*WHAT TO PRODUCE*:
Each record below should be reproduced as it is written, with pictures left out entirely.

*RECORDS FOR THIS EXERCISE*:
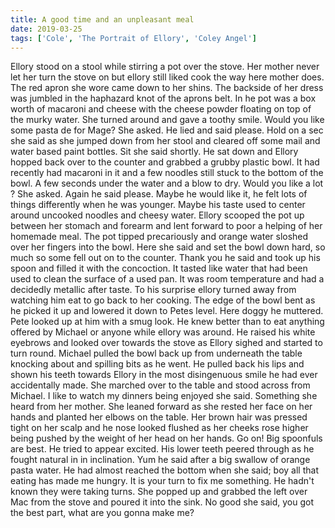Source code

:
 ```yaml
---
title: A good time and an unpleasant meal
date: 2019-03-25
tags: ['Cole', 'The Portrait of Ellory', 'Coley Angel']
---
```


Ellory stood on a stool while stirring a pot over the stove. Her mother never let her turn the stove on but ellory still liked cook the way here mother does. The red apron she wore came down to her shins. The backside of her dress was jumbled in the haphazard knot of the aprons belt. In he pot was a box worth of macaroni and cheese with the cheese powder floating on top of the murky water. She turned around and gave a toothy smile. Would you like some pasta de for Mage? She asked. He lied and said please. Hold on a sec she said as she jumped down from her stool and cleared off some mail and water based paint bottles. Sit she said shortly. He sat down and Ellory hopped back over to the counter and grabbed a grubby plastic bowl. It had recently had macaroni in it and a few noodles still stuck to the bottom of the bowl. A few seconds under the water and a blow to dry. Would you like a lot ? She asked. Again he said please. Maybe he would like it, he felt lots of things differently when he was younger. Maybe his taste used to center around uncooked noodles and cheesy water. Ellory scooped the pot up between her stomach and forearm and lent forward to poor a helping of her homemade meal. The pot tipped precariously and orange water sloshed over her fingers into the bowl. Here she said and set the bowl down hard, so much so some fell out on to the counter. Thank you he said and took up his spoon and filled it with the concoction. It tasted like water that had been used to clean the surface of a used pan. It was room temperature and had a decidedly metallic after taste. To his surprise ellory turned away from watching him eat to go back to her cooking. The edge of the bowl bent as he picked it up and lowered it down to Petes level. Here doggy he muttered. Pete looked up at him with a smug look. He knew better than to eat anything offered by Michael or anyone while ellory was around. He raised his white eyebrows and looked over towards the stove as Ellory sighed and started to turn round. Michael pulled the bowl back up from underneath the table knocking about and spilling bits as he went. He pulled back his lips and shown his teeth towards Ellory in the most disingenuous smile he had ever accidentally made. She marched over to the table and stood across from Michael. I like to watch my dinners being enjoyed she said. Something she heard from her mother. She leaned forward as she rested her face on her hands and planted her elbows on the table. Her brown hair was pressed tight on her scalp and he nose looked flushed as her cheeks rose higher being pushed by the weight of her head on her hands. Go on! Big spoonfuls are best. He tried to appear excited. His lower teeth peered through as he fought natural in in inclination. Yum he said after a big swallow of orange pasta water. He had almost reached the bottom when she said; boy all that eating has made me hungry. It is your turn to fix me something. He hadn't known they were taking turns. She popped up and grabbed the left over Mac from the stove and poured it into the sink. No good she said, you got the best part, what are you gonna make me?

*ANSWER TO THIS TASK*:
Source code

:
 ```yaml
---
title: A good time and an unpleasant meal
date: 2019-03-25
tags: ['Cole', 'The Portrait of Ellory', 'Coley Angel']
---
```


Ellory stood on a stool while stirring a pot over the stove. Her mother never let her turn the stove on but ellory still liked cook the way here mother does. The red apron she wore came down to her shins. The backside of her dress was jumbled in the haphazard knot of the aprons belt. In he pot was a box worth of macaroni and cheese with the cheese powder floating on top of the murky water. She turned around and gave a toothy smile. Would you like some pasta de for Mage? She asked. He lied and said please. Hold on a sec she said as she jumped down from her stool and cleared off some mail and water based paint bottles. Sit she said shortly. He sat down and Ellory hopped back over to the counter and grabbed a grubby plastic bowl. It had recently had macaroni in it and a few noodles still stuck to the bottom of the bowl. A few seconds under the water and a blow to dry. Would you like a lot ? She asked. Again he said please. Maybe he would like it, he felt lots of things differently when he was younger. Maybe his taste used to center around uncooked noodles and cheesy water. Ellory scooped the pot up between her stomach and forearm and lent forward to poor a helping of her homemade meal. The pot tipped precariously and orange water sloshed over her fingers into the bowl. Here she said and set the bowl down hard, so much so some fell out on to the counter. Thank you he said and took up his spoon and filled it with the concoction. It tasted like water that had been used to clean the surface of a used pan. It was room temperature and had a decidedly metallic after taste. To his surprise ellory turned away from watching him eat to go back to her cooking. The edge of the bowl bent as he picked it up and lowered it down to Petes level. Here doggy he muttered. Pete looked up at him with a smug look. He knew better than to eat anything offered by Michael or anyone while ellory was around. He raised his white eyebrows and looked over towards the stove as Ellory sighed and started to turn round. Michael pulled the bowl back up from underneath the table knocking about and spilling bits as he went. He pulled back his lips and shown his teeth towards Ellory in the most disingenuous smile he had ever accidentally made. She marched over to the table and stood across from Michael. I like to watch my dinners being enjoyed she said. Something she heard from her mother. She leaned forward as she rested her face on her hands and planted her elbows on the table. Her brown hair was pressed tight on her scalp and he nose looked flushed as her cheeks rose higher being pushed by the weight of her head on her hands. Go on! Big spoonfuls are best. He tried to appear excited. His lower teeth peered through as he fought natural in in inclination. Yum he said after a big swallow of orange pasta water. He had almost reached the bottom when she said; boy all that eating has made me hungry. It is your turn to fix me something. He hadn't known they were taking turns. She popped up and grabbed the left over Mac from the stove and poured it into the sink. No good she said, you got the best part, what are you gonna make me?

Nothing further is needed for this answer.